Columna de Álvaro Ortúzar: Responsabilidad patrimonial de directores de una fundación



Ciertas fundaciones invitan a integrar sus directorios a personas que les aportan respetabilidad, buen nombre y confianza ante la opinión pública y las autoridades. Algunos directores piensan que, frente a actos de fraude o mala administración, bastaría con renunciar y alegar desconocimiento de tales actos para desvincularse de responsabilidades; o bien estiman que la gratuidad en el ejercicio del cargo salvaría esta situación. Sin embargo, no es así. Los directores de una fundación responden con su patrimonio y solidariamente, en el caso que hayan incurrido en negligencia en el ejercicio de sus funciones y con ello se hayan ocasionado perjuicios a la propia organización o a terceros. La ley que regula estas asociaciones establece que en el ejercicio de sus funciones los directores responderán solidariamente hasta de la culpa leve por los perjuicios que causaren. Y la culpa leve, como la define el Código Civil, es “la falta de aquella diligencia o cuidado que los hombres emplean ordinariamente en sus negocios propios”. Por consiguiente, este es el parámetro con que se examinan los actos u omisiones de los directores.

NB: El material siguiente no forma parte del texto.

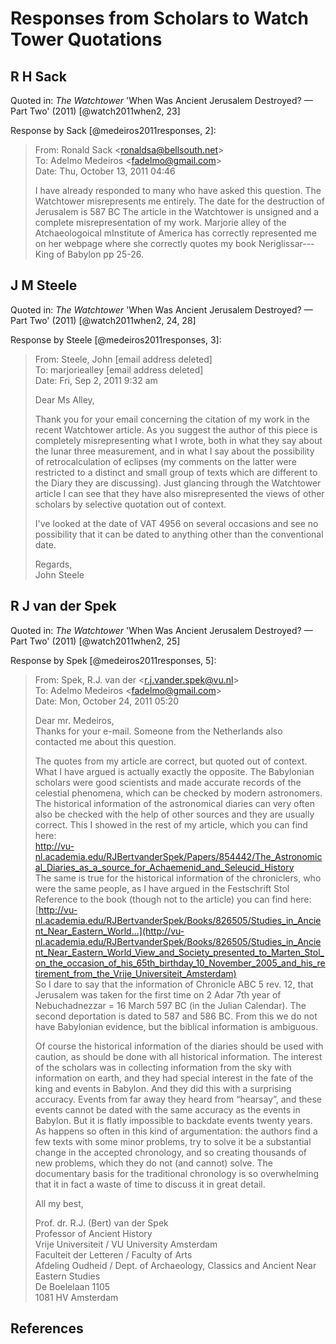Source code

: # Responses from Scholars to Watch Tower Quotations

## R H Sack

Quoted in: _The Watchtower_ 'When Was Ancient Jerusalem Destroyed? — Part Two' (2011) [@watch2011when2, 23]

Response by Sack [@medeiros2011responses, 2]:

> From: Ronald Sack \<ronaldsa@bellsouth.net\><br> To: Adelmo Medeiros \<fadelmo@gmail.com\><br> Date: Thu, October 13, 2011
> 04:46
>
> I have already responded to many who have asked this question. The Watchtower misrepresents me entirely. The date for
> the destruction of Jerusalem is 587 BC The article in the Watchtower is unsigned and a complete misrepresentation of
> my work. Marjorie alley of the Atchaeologoical mInstitute of America has correctly represented me on her webpage where
> she correctly quotes my book Neriglissar---King of Babylon pp 25-26.

## J M Steele

Quoted in: _The Watchtower_ 'When Was Ancient Jerusalem Destroyed? — Part Two' (2011) [@watch2011when2, 24, 28]

Response by Steele [@medeiros2011responses, 3]:

> From: Steele, John \[email address deleted\]<br> To: marjoriealley \[email address deleted\]<br> Date: Fri, Sep 2,
> 2011 9:32 am
>
> Dear Ms Alley,
>
> Thank you for your email concerning the citation of my work in the recent Watchtower article. As you suggest the
> author of this piece is completely misrepresenting what I wrote, both in what they say about the lunar three
> measurement, and in what I say about the possibility of retrocalculation of eclipses (my comments on the latter were
> restricted to a distinct and small group of texts which are different to the Diary they are discussing). Just glancing
> through the Watchtower article I can see that they have also misrepresented the views of other scholars by selective
> quotation out of context.
>
> I've looked at the date of VAT 4956 on several occasions and see no possibility that it can be dated to anything other
> than the conventional date.
>
> Regards,<br>John Steele

## R J van der Spek

Quoted in: _The Watchtower_ 'When Was Ancient Jerusalem Destroyed? — Part Two' (2011) [@watch2011when2, 25]

Response by Spek [@medeiros2011responses, 5]:

> From: Spek, R.J. van der \<r.j.vander.spek@vu.nl\><br> To: Adelmo Medeiros \<fadelmo@gmail.com\><br> Date: Mon, October
> 24, 2011 05:20
>
> Dear mr. Medeiros,<br> Thanks for your e-mail. Someone from the Netherlands also contacted me about this question.
>
> The quotes from my article are correct, but quoted out of context. What I have argued is actually exactly the
> opposite. The Babylonian scholars were good scientists and made accurate records of the celestial phenomena, which can
> be checked by modern astronomers. The historical information of the astronomical diaries can very often also be
> checked with the help of other sources and they are usually correct. This I showed in the rest of my article, which
> you can find here:
> <br><http://vu-nl.academia.edu/RJBertvanderSpek/Papers/854442/The_Astronomical_Diaries_as_a_source_for_Achaemenid_and_Seleucid_History><br>
> The same is true for the historical information of the chroniclers, who were the same people, as I have argued in the
> Festschrift Stol Reference to the book (though not to the article) you can find here:
> <br>[http://vu-nl.academia.edu/RJBertvanderSpek/Books/826505/Studies_in_Ancient_Near_Eastern_World...](http://vu-nl.academia.edu/RJBertvanderSpek/Books/826505/Studies_in_Ancient_Near_Eastern_World_View_and_Society_presented_to_Marten_Stol_on_the_occasion_of_his_65th_birthday_10_November_2005_and_his_retirement_from_the_Vrije_Universiteit_Amsterdam)<br>
> So I dare to say that the information of Chronicle ABC 5 rev. 12, that Jerusalem was taken for the first time on 2
> Adar 7th year of Nebuchadnezzar = 16 March 597 BC (in the Julian Calendar). The second deportation is dated to 587 and
> 586 BC. From this we do not have Babylonian evidence, but the biblical information is ambiguous.
>
> Of course the historical information of the diaries should be used with caution, as should be done with all historical
> information. The interest of the scholars was in collecting information from the sky with information on earth, and
> they had special interest in the fate of the king and events in Babylon. And they did this with a surprising accuracy.
> Events from far away they heard from “hearsay”, and these events cannot be dated with the same accuracy as the events
> in Babylon. But it is flatly impossible to backdate events twenty years. As happens so often in this kind of
> argumentation: the authors find a few texts with some minor problems, try to solve it be a substantial change in the
> accepted chronology, and so creating thousands of new problems, which they do not (and cannot) solve. The documentary
> basis for the traditional chronology is so overwhelming that it in fact a waste of time to discuss it in great detail.
>
> All my best,
>
> Prof. dr. R.J. (Bert) van der Spek<br> Professor of Ancient History<br> Vrije Universiteit / VU University
> Amsterdam<br> Faculteit der Letteren / Faculty of Arts<br> Afdeling Oudheid / Dept. of Archaeology, Classics and
> Ancient Near Eastern Studies<br> De Boelelaan 1105<br> 1081 HV Amsterdam

## References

Es al directorio a quien corresponde la administración de la fundación, y ese encargo jurídico (y obvio) se traduce en tomar decisiones, cuidar su patrimonio, controlar los actos del gerente y rendir cuenta de la inversión y manejo de los fondos. Siendo estas sus obligaciones, el director que quiera salvar su responsabilidad debe hacer constar su oposición a un determinado acto o acuerdo. Es bueno agregar que estos deberes cobran mayor relevancia si quien es el aportante de dineros es el Estado, pues en tal caso hablamos de las arcas fiscales, es decir, provenientes de los contribuyentes. El Estado es un asociado de la fundación, como lo podría ser cualquiera que done parte de su patrimonio. Por lo mismo, como asociado es un fiscalizador del uso del dinero.

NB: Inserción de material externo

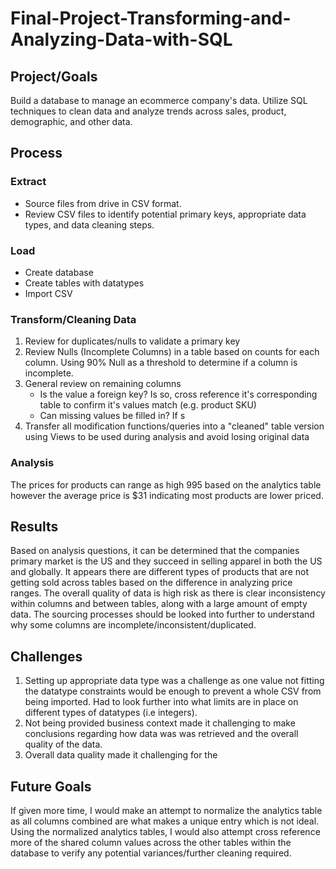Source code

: # Final-Project-Transforming-and-Analyzing-Data-with-SQL

## Project/Goals
Build a database to manage an ecommerce company's data. Utilize SQL techniques to clean data and analyze trends across sales, product, demographic, and other data. 

## Process
### Extract
- Source files from drive in CSV format.
- Review CSV files to identify potential primary keys, appropriate data types, and data cleaning steps. 
### Load 
- Create database
- Create tables with datatypes
- Import CSV
### Transform/Cleaning Data
1. Review for duplicates/nulls to validate a primary key
2. Review Nulls (Incomplete Columns) in a table based on counts for each column. Using 90% Null as a threshold to determine if a column is incomplete. 
3. General review on remaining columns
   - Is the value a foreign key? Is so, cross reference it's corresponding table to confirm it's values match (e.g. product SKU)
   - Can missing values be filled in? If s
4. Transfer all modification functions/queries into a "cleaned" table version using Views to be used during analysis and avoid losing original data 
### Analysis 
The prices for products can range as high 995 based on the analytics table however the average price is $31 indicating most products are lower priced. 

## Results
Based on analysis questions, it can be determined that the companies primary market is the US and they succeed in selling apparel in both the US and globally. It appears there are different types of products that are not getting sold across tables based on the difference in analyzing price ranges. 
The overall quality of data is high risk as there is clear inconsistency within columns and between tables, along with a large amount of empty data. The sourcing processes should be looked into further to understand why some columns are incomplete/inconsistent/duplicated. 


## Challenges 
1. Setting up appropriate data type was a challenge as one value not fitting the datatype constraints would be enough to prevent a whole CSV from being imported. Had to look further into what limits are in place on different types of datatypes (i.e integers).
2. Not being provided business context made it challenging to make conclusions regarding how data was was retrieved and the overall quality of the data.
3. Overall data quality made it challenging for the 

## Future Goals
If given more time, I would make an attempt to normalize the analytics table as all columns combined are what makes a unique entry which is not ideal. Using the normalized analytics tables, I would also attempt cross reference more of the shared column values across the other tables within the database to verify any potential variances/further cleaning required.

Junto con comprender el alcance de las reglas que se han mencionado, se advierte que en los casos que hoy son materia de escándalo, ni los directores han ejercido sus funciones de administración, ni el Estado las de control. Y si esto es así, resulta que quien puede haber causado un daño patrimonial a los contribuyentes -socios del final de la cola- son ambos, representados por las personas que han incurrido en los actos u omisiones por falta de cuidado en la administración o en la exigencia de que las cuentas sean rendidas.

Cualquiera se pregunta -con mucha razón hoy en día- cómo es posible que enormes cantidades de dinero transiten del Estado a fundaciones con el mismo tratamiento que se le podría dar a una chauchera, a una minucia que resulta indiferente. Y también, hasta qué punto puede creerse que ser director de una fundación consiste en solo prestar el nombre, el trato y la fama sin ninguna consecuencia.